Keeping that wealth is the other part.
In order to keep money taken from the market, every trader needs to have an edge. And the greatest edge in discretionary trading is discretion. What does this mean exactly? Discretion is the art of identifying triggers for when to apply a trading system and, more importantly, knowing when not to. That’s what this article is all about – how discretionary trading works and what discretion really means for a trader.
Developing a Discretionary Trading System
In the beginning, the most important step for any trader is to start doing something. It doesn’t really matter what system they trade with because the goal is to develop a resume for themselves and cultivate an intuition for trading. It’s impossible to have this without just taking trades. Also, this is why small position sizes as a beginner are a great guideline.

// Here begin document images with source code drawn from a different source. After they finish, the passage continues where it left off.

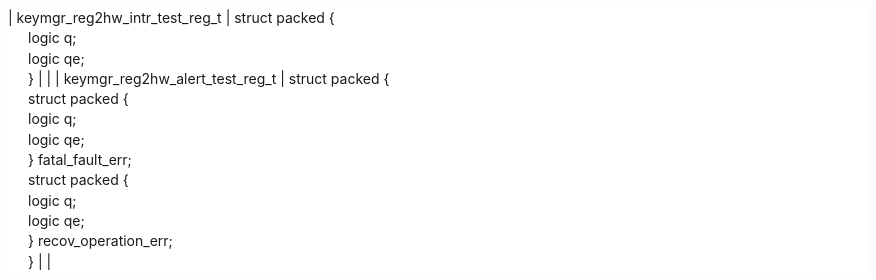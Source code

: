 | keymgr_reg2hw_intr_test_reg_t                      | struct packed {<br><span style="padding-left:20px">     logic        q;<br><span style="padding-left:20px">     logic        qe;<br><span style="padding-left:20px">   }                                                                                                                                                                                                                                                                                                                                                                                                                                                                                                                                                                                                                                                                                                                                                                                                                                                                                                                                                                                                                                                                                                                                                                                                                                                                                                                                                                                                                                                                                                                                                                                                                                                                                                                                                             |                                                                                   |
| keymgr_reg2hw_alert_test_reg_t                     | struct packed {<br><span style="padding-left:20px">     struct packed {<br><span style="padding-left:20px">       logic        q;<br><span style="padding-left:20px">       logic        qe;<br><span style="padding-left:20px">     } fatal_fault_err;<br><span style="padding-left:20px">     struct packed {<br><span style="padding-left:20px">       logic        q;<br><span style="padding-left:20px">       logic        qe;<br><span style="padding-left:20px">     } recov_operation_err;<br><span style="padding-left:20px">   }                                                                                                                                                                                                                                                                                                                                                                                                                                                                                                                                                                                                                                                                                                                                                                                                                                                                                                                                                                                                                                                                                                                                                                                                                                                                                                                                                                                          |                                                                                   |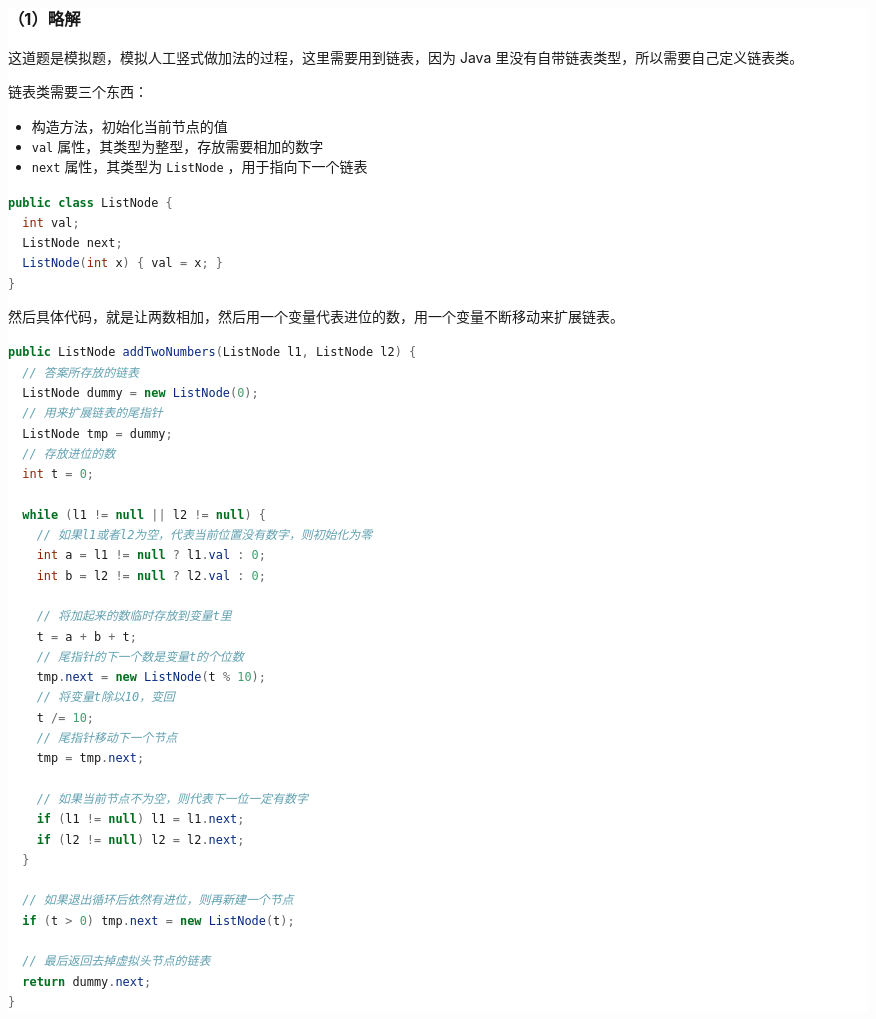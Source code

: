 ### （1）略解

这道题是模拟题，模拟人工竖式做加法的过程，这里需要用到链表，因为 Java 里没有自带链表类型，所以需要自己定义链表类。

 链表类需要三个东西：

+ 构造方法，初始化当前节点的值
+ `val` 属性，其类型为整型，存放需要相加的数字
+ `next` 属性，其类型为 `ListNode` ，用于指向下一个链表

```java
public class ListNode {
  int val;
  ListNode next;
  ListNode(int x) { val = x; }
}
```

然后具体代码，就是让两数相加，然后用一个变量代表进位的数，用一个变量不断移动来扩展链表。

```java
public ListNode addTwoNumbers(ListNode l1, ListNode l2) {
  // 答案所存放的链表
  ListNode dummy = new ListNode(0);
  // 用来扩展链表的尾指针
  ListNode tmp = dummy;
  // 存放进位的数
  int t = 0;
  
  while (l1 != null || l2 != null) {
    // 如果l1或者l2为空，代表当前位置没有数字，则初始化为零
    int a = l1 != null ? l1.val : 0;
    int b = l2 != null ? l2.val : 0;
    
    // 将加起来的数临时存放到变量t里
    t = a + b + t;
    // 尾指针的下一个数是变量t的个位数
    tmp.next = new ListNode(t % 10);
    // 将变量t除以10，变回
    t /= 10;
    // 尾指针移动下一个节点
    tmp = tmp.next;
    
    // 如果当前节点不为空，则代表下一位一定有数字
    if (l1 != null) l1 = l1.next;
    if (l2 != null) l2 = l2.next;
  }
  
  // 如果退出循环后依然有进位，则再新建一个节点
  if (t > 0) tmp.next = new ListNode(t);
  
  // 最后返回去掉虚拟头节点的链表
  return dummy.next;
}
```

New traders will often start applying discretion to their trading based on experiences shared by other traders. But eventually they will accrue enough experience to perform their own mental or statistical backtesting. But forward testing is the only thing that will truly provide value. To start forward testing, a trader has to pick a system and start using it.

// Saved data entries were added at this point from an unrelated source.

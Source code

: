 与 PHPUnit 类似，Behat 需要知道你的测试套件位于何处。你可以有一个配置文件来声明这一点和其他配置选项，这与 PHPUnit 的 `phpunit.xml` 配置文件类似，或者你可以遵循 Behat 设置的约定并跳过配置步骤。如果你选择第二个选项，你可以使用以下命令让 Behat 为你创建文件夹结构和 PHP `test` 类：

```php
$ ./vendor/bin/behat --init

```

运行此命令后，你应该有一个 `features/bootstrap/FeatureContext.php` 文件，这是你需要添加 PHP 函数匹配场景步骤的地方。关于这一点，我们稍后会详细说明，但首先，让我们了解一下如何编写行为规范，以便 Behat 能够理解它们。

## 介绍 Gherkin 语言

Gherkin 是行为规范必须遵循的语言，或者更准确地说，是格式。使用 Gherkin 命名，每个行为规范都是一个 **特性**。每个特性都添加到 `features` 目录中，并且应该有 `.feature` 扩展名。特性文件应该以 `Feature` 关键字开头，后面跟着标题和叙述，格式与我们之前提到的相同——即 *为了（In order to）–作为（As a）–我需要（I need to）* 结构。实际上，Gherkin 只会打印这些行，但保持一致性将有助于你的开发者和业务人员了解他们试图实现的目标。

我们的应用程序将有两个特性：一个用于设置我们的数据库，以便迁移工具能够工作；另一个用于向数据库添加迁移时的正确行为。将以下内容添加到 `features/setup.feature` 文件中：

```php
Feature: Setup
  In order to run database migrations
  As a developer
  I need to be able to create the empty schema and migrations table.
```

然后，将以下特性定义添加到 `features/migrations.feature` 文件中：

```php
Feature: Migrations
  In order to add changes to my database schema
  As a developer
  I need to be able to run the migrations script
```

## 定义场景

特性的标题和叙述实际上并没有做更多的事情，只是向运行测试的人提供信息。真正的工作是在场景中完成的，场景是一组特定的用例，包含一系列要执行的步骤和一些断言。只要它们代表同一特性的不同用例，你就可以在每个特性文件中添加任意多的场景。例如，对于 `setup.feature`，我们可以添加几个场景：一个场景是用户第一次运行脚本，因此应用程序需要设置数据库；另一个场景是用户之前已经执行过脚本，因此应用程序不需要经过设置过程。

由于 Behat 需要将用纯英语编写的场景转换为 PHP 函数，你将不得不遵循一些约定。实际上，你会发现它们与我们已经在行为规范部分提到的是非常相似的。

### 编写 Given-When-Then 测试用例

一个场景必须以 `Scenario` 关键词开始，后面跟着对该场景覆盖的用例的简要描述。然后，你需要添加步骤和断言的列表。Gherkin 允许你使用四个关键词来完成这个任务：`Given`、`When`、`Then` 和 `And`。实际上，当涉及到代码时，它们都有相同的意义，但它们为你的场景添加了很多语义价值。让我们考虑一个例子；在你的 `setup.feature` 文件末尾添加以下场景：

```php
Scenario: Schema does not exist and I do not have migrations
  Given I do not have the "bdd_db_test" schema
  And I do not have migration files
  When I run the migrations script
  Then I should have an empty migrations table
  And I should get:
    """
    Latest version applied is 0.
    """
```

There are no right or wrong choices here. Any set of indicators or technical analysis can be used.
Why is that true?
Any high school student can watch a video explaining an indicator and understand how to use it. An edge is not understanding what an indicator is per se. Real money is made exactly when that trading tool is useful and when it isn’t. That level of tacit knowledge only comes from spending time in the market, observing how indicators perform, and losing some money (hopefully small amounts) in the process as a sort of tuition.
Ignoring a Discretionary Trading System
Intuition, experience and, yes, actual discretion are key to success as a discretionary trader. Understanding context for when a system works and when it doesn’t is the difference between keeping profits and giving them back to the market. This philosophy allows traders to apply essential context to the structures, indicators, or other signals they use to identify opportunities in the market.

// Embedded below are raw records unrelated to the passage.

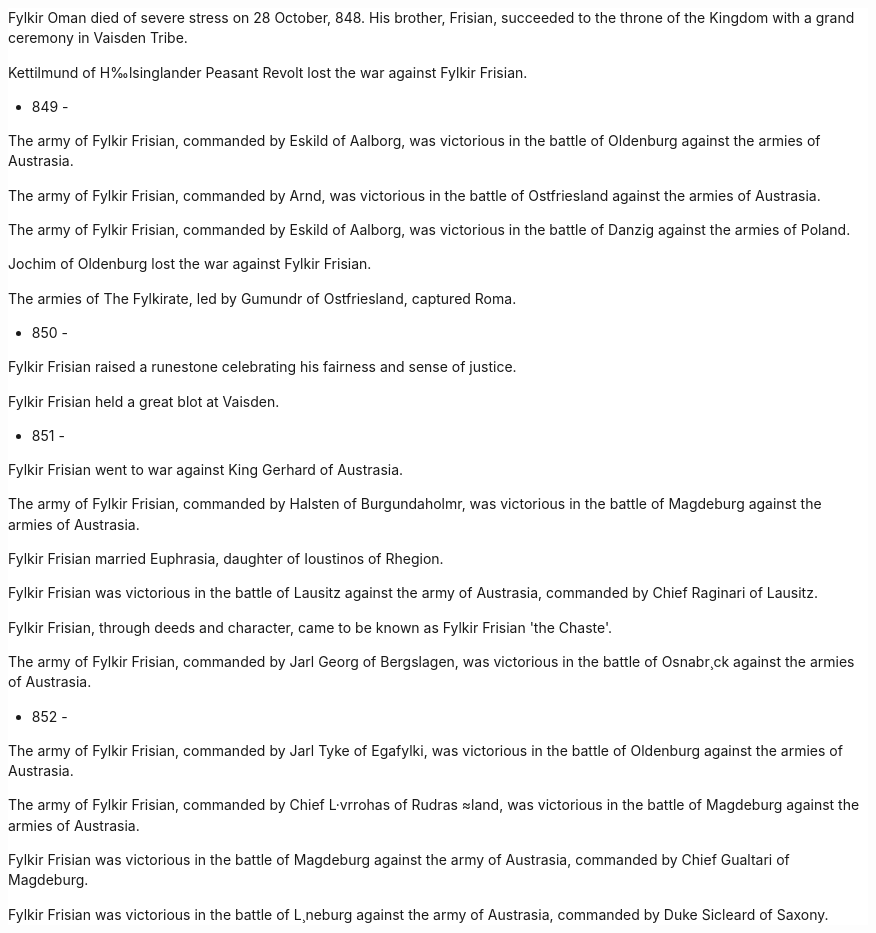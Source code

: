 Fylkir Oman died of severe stress on 28 October, 848. His brother, Frisian, succeeded to the throne of the Kingdom with a grand ceremony in Vaisden Tribe.

  

Kettilmund of H‰lsinglander Peasant Revolt lost the war against Fylkir Frisian.

  

- 849 -

The army of Fylkir Frisian, commanded by Eskild of Aalborg, was victorious in the battle of Oldenburg against the armies of Austrasia.

The army of Fylkir Frisian, commanded by Arnd, was victorious in the battle of Ostfriesland against the armies of Austrasia.

The army of Fylkir Frisian, commanded by Eskild of Aalborg, was victorious in the battle of Danzig against the armies of Poland.

Jochim of Oldenburg lost the war against Fylkir Frisian.

The armies of The Fylkirate, led by Gumundr of Ostfriesland, captured Roma.

  

- 850 -

Fylkir Frisian raised a runestone celebrating his fairness and sense of justice.

Fylkir Frisian held a great blot at Vaisden.

  

- 851 -

Fylkir Frisian went to war against King Gerhard of Austrasia.

The army of Fylkir Frisian, commanded by Halsten of Burgundaholmr, was victorious in the battle of Magdeburg against the armies of Austrasia.

Fylkir Frisian married Euphrasia, daughter of Ioustinos of Rhegion.

Fylkir Frisian was victorious in the battle of Lausitz against the army of Austrasia, commanded by Chief Raginari of Lausitz.

Fylkir Frisian, through deeds and character, came to be known as Fylkir Frisian 'the Chaste'.

The army of Fylkir Frisian, commanded by Jarl Georg of Bergslagen, was victorious in the battle of Osnabr¸ck against the armies of Austrasia.

  

- 852 -

The army of Fylkir Frisian, commanded by Jarl Tyke of Egafylki, was victorious in the battle of Oldenburg against the armies of Austrasia.

The army of Fylkir Frisian, commanded by Chief L·vrrohas of Rudras ≈land, was victorious in the battle of Magdeburg against the armies of Austrasia.

Fylkir Frisian was victorious in the battle of Magdeburg against the army of Austrasia, commanded by Chief Gualtari of Magdeburg.

Fylkir Frisian was victorious in the battle of L¸neburg against the army of Austrasia, commanded by Duke Sicleard of Saxony.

In short, that's the main point of this article. In order to make any of the stuff that is seen on YouTube, Twitter, Discord, etc. work, a trader needs to know when not to use it, rather than when to actually use it.
Anyone can buy a breakout of a moving average or short a bearish divergence. But not everyone can execute those trades consistently over time with relevance to when a divergence is “real” or should be ignored, what context from the market is creating that signal, and why that signal should be actioned no with greater (or lesser) confidence than a previous signal.
Like Steve Jobs said, “Deciding what not to do is as important as deciding what to do.”
Anyone who is just starting their journey as a trader should absolutely focus on identifying things they should not be doing instead of trying to find all the things they think they should do. That distinction is crucial, and it will likely have better results.
My Experience as a Discretionary Trader
My system is adept for strong trends, and it’s quite simple. At its core are three working parts.
- My interpretation of market structure
- My perspective on the current trend
- My identification of horizontal levels (usually grey boxes)
When market structure is intact and moving averages are holding without any key levels being lost, I have no reason to be bearish. When the opposite is true, I have no reason to be bullish. And yes, this means by definition that I will be bullish at the top. I respect my system and it rewards me.
It's easy for anyone to convince themselves of their own genius and neglect the fact that success stems from a well-defined system and the market environment itself during the time of a trade.
That’s when traders give their money back to the market.
Respecting a successful system and having the patience and discipline to walk away when it’s not time to use that system is how a discretionary trader outperforms the market and other traders.
Any trader who is able to acknowledge when their system is not applicable should inherently be able to assess when it is useful. But the reverse is not true.
That is the essence of discretionary trading.